Now give us a moment. I am dealing mainly right now with his attitudes because you did not recognize many of them. Such a physical alienation was bound to have emotional consequences on both of your parts. He did not feel physically loved or wanted by you, but more than this you see, he agreed with the judgment that he felt both of you had made. Had he not agreed, you would have had a different set of problems.

[... 2 paragraphs ...]

Now when he felt that physical divorce you made various attempts to come closer, and you have made strides since obviously the symptoms have lessened. But one or the other of you would become frightened for the reasons given, and lately Ruburt felt an emotional separation might occur, and was occurring. Here again the threat to the prime directives, for he feels, and so do you, your work and the sessions quake when your relationship goes toward either extreme.

[... 5 paragraphs ...]

He has been much more comfortable when he is alone in the mornings and you are at work, because he feels you do not see him at his worst. This is one of the main reasons why he seems to have such great difficulty in getting up in the mornings during the week; where at least he felt he could arise with some dignity alone, and if he was a mess you would not be there to reprove him.

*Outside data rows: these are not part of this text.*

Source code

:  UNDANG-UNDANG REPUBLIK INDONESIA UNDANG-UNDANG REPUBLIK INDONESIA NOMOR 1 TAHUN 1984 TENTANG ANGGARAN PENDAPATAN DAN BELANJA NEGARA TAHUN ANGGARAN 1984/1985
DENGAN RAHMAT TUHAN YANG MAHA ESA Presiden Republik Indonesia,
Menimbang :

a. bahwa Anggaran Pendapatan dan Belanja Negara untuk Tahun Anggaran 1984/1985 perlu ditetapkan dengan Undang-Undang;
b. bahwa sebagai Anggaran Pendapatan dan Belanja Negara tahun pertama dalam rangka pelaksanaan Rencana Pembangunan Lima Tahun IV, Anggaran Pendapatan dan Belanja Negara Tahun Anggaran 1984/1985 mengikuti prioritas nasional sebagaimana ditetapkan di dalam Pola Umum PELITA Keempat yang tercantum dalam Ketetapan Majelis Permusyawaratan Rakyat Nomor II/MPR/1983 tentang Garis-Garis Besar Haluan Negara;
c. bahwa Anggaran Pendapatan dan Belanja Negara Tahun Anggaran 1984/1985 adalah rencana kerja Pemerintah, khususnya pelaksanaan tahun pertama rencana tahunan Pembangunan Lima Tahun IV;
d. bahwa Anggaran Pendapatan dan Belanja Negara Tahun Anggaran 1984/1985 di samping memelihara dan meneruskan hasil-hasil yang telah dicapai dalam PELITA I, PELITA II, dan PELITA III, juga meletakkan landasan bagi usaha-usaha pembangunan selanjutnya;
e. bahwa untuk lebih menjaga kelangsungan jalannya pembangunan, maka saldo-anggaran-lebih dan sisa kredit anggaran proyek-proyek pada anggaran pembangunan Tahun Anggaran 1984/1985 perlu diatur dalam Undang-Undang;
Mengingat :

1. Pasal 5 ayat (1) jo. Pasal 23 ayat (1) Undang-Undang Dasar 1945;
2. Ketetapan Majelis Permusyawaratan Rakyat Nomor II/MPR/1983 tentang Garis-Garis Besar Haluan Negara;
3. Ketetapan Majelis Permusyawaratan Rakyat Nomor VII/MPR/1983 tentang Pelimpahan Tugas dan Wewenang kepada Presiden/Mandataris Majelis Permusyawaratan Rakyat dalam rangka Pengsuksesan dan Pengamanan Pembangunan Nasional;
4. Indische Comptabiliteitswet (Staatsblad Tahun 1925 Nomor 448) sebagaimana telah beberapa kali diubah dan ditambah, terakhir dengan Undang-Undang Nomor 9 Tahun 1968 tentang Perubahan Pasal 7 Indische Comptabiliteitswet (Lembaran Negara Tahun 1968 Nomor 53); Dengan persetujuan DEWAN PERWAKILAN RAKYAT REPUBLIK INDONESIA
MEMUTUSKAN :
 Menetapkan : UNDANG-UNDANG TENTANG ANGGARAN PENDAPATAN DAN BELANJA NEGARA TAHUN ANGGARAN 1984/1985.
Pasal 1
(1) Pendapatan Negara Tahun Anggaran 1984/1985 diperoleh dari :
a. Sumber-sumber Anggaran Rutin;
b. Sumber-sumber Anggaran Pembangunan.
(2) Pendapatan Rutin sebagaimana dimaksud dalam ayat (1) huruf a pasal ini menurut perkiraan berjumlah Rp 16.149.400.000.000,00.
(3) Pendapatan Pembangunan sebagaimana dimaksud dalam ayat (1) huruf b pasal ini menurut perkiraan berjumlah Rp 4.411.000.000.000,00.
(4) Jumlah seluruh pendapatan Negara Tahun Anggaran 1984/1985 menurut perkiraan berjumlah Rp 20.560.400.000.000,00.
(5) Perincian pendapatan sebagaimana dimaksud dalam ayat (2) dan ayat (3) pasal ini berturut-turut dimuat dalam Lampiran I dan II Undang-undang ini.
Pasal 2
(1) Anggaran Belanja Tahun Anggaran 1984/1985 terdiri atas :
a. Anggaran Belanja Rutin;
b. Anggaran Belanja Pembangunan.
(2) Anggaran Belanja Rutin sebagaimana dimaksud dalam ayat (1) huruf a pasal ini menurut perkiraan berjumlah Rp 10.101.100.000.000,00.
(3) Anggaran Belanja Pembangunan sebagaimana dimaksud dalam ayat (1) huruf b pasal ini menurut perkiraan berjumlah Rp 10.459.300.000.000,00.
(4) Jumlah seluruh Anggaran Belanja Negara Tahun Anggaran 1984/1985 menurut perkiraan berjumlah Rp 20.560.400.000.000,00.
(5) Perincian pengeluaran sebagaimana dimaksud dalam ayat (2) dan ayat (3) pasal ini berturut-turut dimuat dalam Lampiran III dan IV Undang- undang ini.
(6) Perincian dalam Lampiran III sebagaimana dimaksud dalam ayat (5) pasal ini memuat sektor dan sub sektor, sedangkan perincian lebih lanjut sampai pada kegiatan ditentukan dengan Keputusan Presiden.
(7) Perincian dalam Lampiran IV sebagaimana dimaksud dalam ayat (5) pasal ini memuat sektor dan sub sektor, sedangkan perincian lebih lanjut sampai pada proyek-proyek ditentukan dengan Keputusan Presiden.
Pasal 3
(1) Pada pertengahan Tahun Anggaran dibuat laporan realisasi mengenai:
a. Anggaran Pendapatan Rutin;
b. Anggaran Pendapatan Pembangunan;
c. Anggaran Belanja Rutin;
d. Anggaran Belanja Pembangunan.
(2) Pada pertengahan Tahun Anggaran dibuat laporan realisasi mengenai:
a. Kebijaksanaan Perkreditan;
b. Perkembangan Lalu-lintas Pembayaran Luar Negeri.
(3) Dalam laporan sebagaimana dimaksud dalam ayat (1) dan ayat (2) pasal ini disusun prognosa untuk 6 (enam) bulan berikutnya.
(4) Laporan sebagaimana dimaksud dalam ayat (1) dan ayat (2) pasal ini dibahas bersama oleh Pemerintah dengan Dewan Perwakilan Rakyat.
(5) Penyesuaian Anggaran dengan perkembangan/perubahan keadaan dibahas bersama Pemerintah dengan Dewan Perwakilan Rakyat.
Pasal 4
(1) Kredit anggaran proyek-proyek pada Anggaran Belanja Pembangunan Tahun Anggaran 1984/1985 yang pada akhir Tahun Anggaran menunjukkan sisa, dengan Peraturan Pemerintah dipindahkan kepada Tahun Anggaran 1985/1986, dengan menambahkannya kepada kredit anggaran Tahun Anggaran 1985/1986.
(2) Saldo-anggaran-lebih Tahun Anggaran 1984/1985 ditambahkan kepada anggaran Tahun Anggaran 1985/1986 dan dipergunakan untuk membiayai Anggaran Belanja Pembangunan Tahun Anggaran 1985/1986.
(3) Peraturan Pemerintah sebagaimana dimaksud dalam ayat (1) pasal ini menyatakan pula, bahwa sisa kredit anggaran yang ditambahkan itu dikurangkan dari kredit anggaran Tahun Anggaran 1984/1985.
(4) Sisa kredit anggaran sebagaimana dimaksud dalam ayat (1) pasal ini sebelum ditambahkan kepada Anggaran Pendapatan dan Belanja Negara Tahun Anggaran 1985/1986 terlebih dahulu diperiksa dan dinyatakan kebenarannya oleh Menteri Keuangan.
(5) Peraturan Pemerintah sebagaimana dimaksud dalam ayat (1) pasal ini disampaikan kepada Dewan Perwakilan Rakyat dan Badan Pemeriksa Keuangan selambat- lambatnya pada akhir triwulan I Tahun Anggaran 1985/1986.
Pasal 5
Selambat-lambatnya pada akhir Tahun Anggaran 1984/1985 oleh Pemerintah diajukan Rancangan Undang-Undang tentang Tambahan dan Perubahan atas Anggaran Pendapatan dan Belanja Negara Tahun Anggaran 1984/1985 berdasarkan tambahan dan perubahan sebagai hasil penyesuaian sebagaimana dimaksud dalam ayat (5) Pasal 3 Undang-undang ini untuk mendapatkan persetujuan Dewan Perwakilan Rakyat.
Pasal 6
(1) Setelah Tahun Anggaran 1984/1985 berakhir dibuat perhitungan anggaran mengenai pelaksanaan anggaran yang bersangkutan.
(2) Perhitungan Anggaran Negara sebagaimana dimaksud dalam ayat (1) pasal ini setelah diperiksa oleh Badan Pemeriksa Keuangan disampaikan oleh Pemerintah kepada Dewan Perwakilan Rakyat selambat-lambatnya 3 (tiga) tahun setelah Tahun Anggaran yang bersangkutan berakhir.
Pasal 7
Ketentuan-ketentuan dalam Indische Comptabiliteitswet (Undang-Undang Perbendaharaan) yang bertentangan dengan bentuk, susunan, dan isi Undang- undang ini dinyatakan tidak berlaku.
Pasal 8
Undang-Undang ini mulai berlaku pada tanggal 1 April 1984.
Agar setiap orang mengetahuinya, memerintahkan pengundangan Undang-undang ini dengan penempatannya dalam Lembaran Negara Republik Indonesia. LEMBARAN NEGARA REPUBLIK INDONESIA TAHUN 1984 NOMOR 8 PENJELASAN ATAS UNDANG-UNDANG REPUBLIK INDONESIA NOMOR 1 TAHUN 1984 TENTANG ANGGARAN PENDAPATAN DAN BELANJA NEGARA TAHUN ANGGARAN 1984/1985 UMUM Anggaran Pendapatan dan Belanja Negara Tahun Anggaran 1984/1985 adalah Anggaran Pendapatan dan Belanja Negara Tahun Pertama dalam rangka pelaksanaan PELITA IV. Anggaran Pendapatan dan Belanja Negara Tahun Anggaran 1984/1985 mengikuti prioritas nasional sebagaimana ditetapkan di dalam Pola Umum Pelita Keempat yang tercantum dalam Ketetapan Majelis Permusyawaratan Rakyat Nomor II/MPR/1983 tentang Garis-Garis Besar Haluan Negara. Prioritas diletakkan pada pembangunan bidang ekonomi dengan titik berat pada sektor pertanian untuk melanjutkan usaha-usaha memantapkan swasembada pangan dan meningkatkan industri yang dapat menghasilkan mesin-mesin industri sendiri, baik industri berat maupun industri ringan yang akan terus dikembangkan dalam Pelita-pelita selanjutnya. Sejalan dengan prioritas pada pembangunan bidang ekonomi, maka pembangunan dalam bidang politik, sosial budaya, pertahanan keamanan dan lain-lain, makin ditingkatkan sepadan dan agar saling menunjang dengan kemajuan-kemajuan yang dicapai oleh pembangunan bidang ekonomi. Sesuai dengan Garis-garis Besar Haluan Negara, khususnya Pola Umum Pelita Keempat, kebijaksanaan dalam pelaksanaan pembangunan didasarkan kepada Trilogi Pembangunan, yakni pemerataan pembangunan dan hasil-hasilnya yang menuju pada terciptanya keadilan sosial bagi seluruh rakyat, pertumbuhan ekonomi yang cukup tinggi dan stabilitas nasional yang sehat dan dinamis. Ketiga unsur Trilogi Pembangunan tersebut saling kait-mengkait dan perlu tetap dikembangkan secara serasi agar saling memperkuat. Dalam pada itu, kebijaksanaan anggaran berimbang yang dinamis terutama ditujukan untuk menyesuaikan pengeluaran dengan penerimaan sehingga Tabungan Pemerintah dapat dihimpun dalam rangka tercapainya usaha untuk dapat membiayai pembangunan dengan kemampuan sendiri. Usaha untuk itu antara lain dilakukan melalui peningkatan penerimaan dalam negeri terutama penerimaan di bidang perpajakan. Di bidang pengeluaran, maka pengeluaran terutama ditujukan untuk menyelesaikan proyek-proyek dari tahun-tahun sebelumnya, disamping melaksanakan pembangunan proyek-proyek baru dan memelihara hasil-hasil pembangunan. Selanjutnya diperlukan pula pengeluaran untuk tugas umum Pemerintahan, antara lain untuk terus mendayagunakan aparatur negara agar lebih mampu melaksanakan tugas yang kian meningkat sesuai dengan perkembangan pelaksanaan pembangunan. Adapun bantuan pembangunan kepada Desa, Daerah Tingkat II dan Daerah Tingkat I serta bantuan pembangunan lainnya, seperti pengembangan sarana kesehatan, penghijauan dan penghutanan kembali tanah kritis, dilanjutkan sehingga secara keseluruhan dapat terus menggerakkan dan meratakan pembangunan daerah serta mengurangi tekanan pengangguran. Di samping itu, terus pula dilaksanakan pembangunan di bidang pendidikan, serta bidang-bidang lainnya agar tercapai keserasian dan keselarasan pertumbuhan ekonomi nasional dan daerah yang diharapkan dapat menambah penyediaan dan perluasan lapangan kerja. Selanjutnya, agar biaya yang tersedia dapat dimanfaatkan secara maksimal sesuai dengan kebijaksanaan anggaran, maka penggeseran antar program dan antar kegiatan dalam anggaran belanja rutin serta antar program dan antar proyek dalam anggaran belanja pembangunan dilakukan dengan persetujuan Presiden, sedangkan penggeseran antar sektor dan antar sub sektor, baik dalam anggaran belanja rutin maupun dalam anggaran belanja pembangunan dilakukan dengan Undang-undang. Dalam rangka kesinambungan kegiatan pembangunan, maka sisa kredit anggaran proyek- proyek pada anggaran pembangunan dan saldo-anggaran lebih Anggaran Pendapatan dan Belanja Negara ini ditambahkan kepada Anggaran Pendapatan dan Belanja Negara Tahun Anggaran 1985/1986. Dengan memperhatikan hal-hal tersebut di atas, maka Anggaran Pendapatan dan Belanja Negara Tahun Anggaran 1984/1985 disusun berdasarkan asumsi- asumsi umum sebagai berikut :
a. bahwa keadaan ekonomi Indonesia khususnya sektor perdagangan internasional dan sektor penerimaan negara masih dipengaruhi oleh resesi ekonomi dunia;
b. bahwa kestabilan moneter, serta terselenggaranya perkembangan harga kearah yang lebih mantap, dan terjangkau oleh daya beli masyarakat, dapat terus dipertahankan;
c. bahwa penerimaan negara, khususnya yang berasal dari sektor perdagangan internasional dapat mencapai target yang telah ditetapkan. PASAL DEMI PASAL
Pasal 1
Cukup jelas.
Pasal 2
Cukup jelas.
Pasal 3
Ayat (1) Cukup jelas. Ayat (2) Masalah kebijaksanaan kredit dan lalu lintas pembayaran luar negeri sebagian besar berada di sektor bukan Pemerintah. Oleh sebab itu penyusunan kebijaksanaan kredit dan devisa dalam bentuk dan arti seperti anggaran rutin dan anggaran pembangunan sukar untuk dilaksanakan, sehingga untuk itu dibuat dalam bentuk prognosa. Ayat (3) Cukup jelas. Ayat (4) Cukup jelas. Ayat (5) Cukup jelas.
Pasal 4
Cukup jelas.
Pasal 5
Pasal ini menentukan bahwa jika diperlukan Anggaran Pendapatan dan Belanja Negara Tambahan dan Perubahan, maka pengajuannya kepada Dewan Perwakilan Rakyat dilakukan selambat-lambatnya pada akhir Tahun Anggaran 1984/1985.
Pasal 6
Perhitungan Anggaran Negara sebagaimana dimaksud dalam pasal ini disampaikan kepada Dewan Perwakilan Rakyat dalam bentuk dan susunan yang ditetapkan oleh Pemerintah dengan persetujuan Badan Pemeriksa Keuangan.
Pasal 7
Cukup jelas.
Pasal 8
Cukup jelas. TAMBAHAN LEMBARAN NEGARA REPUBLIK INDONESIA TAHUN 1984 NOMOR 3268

Weekend mornings you are here to observe. Then to top it off, following his subconscious reasoning here, for he has scarcely been aware of this, you would not only observe him, but to his way of thinking, force him to make a public spectacle of his condition. He went through all kinds of pretenses, smiling when he tried to go down the stairs, trying to tell himself that it did not hurt, and far too upset to make use of the unending line of positive suggestions he tried frantically to give himself.

[... 1 paragraph ...]

Now this is true. However, he interpreted this to mean “Because I do not want to go, I should,” which is not the same thing. I am not explaining this particular paragraph of material as clearly as I would like. There are some fine distinctions verbally that are difficult to make clear.

[... 4 paragraphs ...]

Ruburt would be, and is, susceptible to advances made on your part in the kitchen—the woman’s area; also in the living room, which is fairly neutral to both of you; or in his working place, for he has always been aware of the connection there. The bedroom has been an alarm area for both of you sexually, for the reasons made obvious, I should hope, and your studio has definitely been an alarm area on your part.

On one level Ruburt grossly misinterpreted your reaction here; since he was susceptible and knew it in his work area, he erroneously supposed you would be. The fact is that Ruburt, working, attracts you sexually, and you working attract Ruburt sexually. You however, being the male breadwinner as well as artist, feel most threatened by sex when you are working, because pregnancy could threaten the artist. So your attitudes in that regard, and reactions, will be mixed but usually adverse.

Now. Before I close a note: in your combined backgrounds you nicely chose situations in which parents did not have ordinary sexual relationships. Yours did not sleep together for years, and you are quite familiar with that pattern. You could have very nicely decided upon separate bedrooms or beds—it would fit in with your family background, and also with the situation. This is one peril that you did avoid, for it would have allowed you to go even further along the noncontact lines.

There were not even two sexes in Ruburt’s early household. Neither of you then had ordinary sexual family patterns that you would seek to emulate, or that would be deeply ingrained—all in line with what you had chosen.

Now I will close. These are important points however. If you have questions I will answer them. I thought your hands would be quite tired by now.